(THE TASK):
What is needed is an exact retyping of each entry, pictures excluded.

(MATERIAL FOR THE TASK):
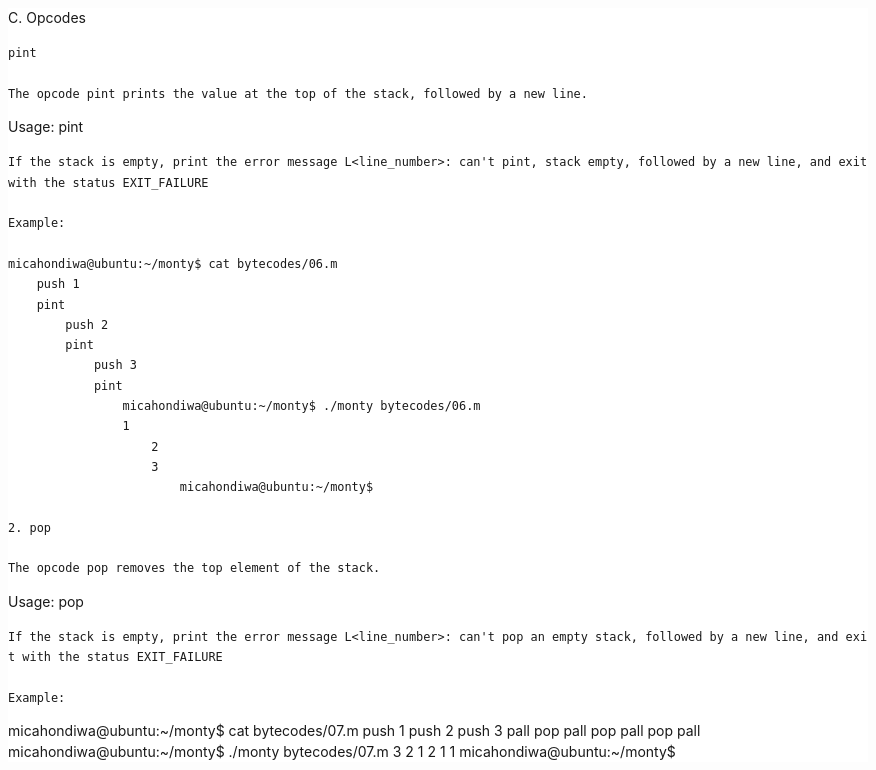 C. Opcodes

    pint

    The opcode pint prints the value at the top of the stack, followed by a new line.

Usage: pint

    If the stack is empty, print the error message L<line_number>: can't pint, stack empty, followed by a new line, and exit with the status EXIT_FAILURE

    Example:

    micahondiwa@ubuntu:~/monty$ cat bytecodes/06.m
        push 1
	    pint
	        push 2
		    pint
		        push 3
			    pint
			        micahondiwa@ubuntu:~/monty$ ./monty bytecodes/06.m
				    1
				        2
					    3
					        micahondiwa@ubuntu:~/monty$

    2. pop

    The opcode pop removes the top element of the stack.

Usage: pop

    If the stack is empty, print the error message L<line_number>: can't pop an empty stack, followed by a new line, and exit with the status EXIT_FAILURE

    Example:

micahondiwa@ubuntu:~/monty$ cat bytecodes/07.m
push 1
push 2
push 3
pall
pop
pall
pop
pall
pop
pall
micahondiwa@ubuntu:~/monty$ ./monty bytecodes/07.m
3
2
1
2
1
1
micahondiwa@ubuntu:~/monty$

(OUTPUT):
 C. Opcodes

    pint

    The opcode pint prints the value at the top of the stack, followed by a new line.

Usage: pint

    If the stack is empty, print the error message L<line_number>: can't pint, stack empty, followed by a new line, and exit with the status EXIT_FAILURE

    Example:

    micahondiwa@ubuntu:~/monty$ cat bytecodes/06.m
        push 1
	    pint
	        push 2
		    pint
		        push 3
			    pint
			        micahondiwa@ubuntu:~/monty$ ./monty bytecodes/06.m
				    1
				        2
					    3
					        micahondiwa@ubuntu:~/monty$

    2. pop

    The opcode pop removes the top element of the stack.

Usage: pop

    If the stack is empty, print the error message L<line_number>: can't pop an empty stack, followed by a new line, and exit with the status EXIT_FAILURE

    Example:

micahondiwa@ubuntu:~/monty$ cat bytecodes/07.m
push 1
push 2
push 3
pall
pop
pall
pop
pall
pop
pall
micahondiwa@ubuntu:~/monty$ ./monty bytecodes/07.m
3
2
1
2
1
1
micahondiwa@ubuntu:~/monty$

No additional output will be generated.